The prime minister and the chancellor of exchequer remained unmoved.
Then the Tory party’s dissent broke out into the open. With the annual party conference in session, more than a dozen MPs aired their disconcert in public. The naysayers included several Conservative grandees. Party chairman issued an implicit threat to deny nominations to those who would vote against the mini-budget. But the rebellion could not be staunched. Opinion polls showed that the tax cuts, especially reducing the top rate from 45% to 40%, and removing the cap on bankers’ bonuses were deeply unpopular with the electorate. More than half the voters wanted Liz Truss out.

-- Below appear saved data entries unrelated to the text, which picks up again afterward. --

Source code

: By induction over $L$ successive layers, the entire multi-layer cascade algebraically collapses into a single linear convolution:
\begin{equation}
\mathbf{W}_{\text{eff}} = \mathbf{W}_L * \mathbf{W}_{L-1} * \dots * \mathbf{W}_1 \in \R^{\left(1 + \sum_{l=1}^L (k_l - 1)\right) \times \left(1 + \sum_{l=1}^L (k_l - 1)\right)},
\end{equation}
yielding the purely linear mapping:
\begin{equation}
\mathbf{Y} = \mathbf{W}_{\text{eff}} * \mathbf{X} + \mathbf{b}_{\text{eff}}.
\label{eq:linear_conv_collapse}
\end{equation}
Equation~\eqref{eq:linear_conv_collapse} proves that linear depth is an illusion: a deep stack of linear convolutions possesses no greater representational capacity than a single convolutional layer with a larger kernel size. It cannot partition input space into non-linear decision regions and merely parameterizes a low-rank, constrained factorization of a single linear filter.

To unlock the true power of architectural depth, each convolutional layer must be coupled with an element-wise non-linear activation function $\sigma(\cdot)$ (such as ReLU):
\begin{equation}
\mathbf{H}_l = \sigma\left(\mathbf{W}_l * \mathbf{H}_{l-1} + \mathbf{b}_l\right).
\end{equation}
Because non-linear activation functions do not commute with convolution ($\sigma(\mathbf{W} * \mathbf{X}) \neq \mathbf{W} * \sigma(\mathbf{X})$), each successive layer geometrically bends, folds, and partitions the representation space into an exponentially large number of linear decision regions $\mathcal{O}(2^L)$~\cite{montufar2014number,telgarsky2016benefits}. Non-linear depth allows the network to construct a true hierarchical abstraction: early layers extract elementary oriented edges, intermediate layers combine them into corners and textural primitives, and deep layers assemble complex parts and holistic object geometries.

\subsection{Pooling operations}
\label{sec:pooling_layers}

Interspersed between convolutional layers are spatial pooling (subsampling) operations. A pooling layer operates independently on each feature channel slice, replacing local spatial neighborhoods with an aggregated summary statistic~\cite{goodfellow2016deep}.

Faced with the prospect of losing a parliamentary vote on the mini-budget and a general election, PM Truss backtracked. “We get it, we have listened,” said the chancellor of exchequer who had reportedly celebrated the tax cut at a champagne dinner with financiers. The worst was averted by throwing the most objectionable overboard – the slashing of the top tax rate. Democracy, and the dissent it enabled, saved the day.
Compare this with what didn’t happen in Sri Lanka when the Rajapaksas unveiled their own crazy tax cut. The objectors were few, the UNP and the JVP, some voices from civil society, international rating agencies. But from the ruling coalition, there was not a word of protest. Those who are now busy painting themselves in saviour-hues, from Dullas Alahapperuma, G.L. Peiris, and Charitha Herath to Wimal Weerawansa, Udaya Gammanpila, and Maithripala Sirisena, were as silent as the dead.
Tory MP Damian Green said, “It’s a political no brainer that if we end up painting ourselves as the party of the rich and the party of the already successful, then, funnily enough, most people won’t vote for us and we lose,” (The Guardian – 3.10.2022). In Sri Lanka, the SLPP said nothing about the Rajapaksa-giveaway to the rich, because the Rajapaksas were the party of the Sinhala-Buddhists. The majority safely tethered with minority-phobia, the coming parliamentary election was as good as won.
The Rajapaksas could get away with manifestly disastrous policies for so long because they could count on the backing of a majority of the majority. Another key contributory factor was the absence of inner-party democracy, an autocratic plague common to all Lankan parties. There was also the bureaucracy’s entrenched habit of going along with politicians up to the precipice and beyond. In the absence of the necessary human factor, institutional guardrails became reduced to stage props.
A sovereign default and two popular uprisings later, very little seemed to have changed. The factors that pushed us down the precipice are impeding our puny efforts to crawl out of it, starting with the Rajapaksas and the SLPP.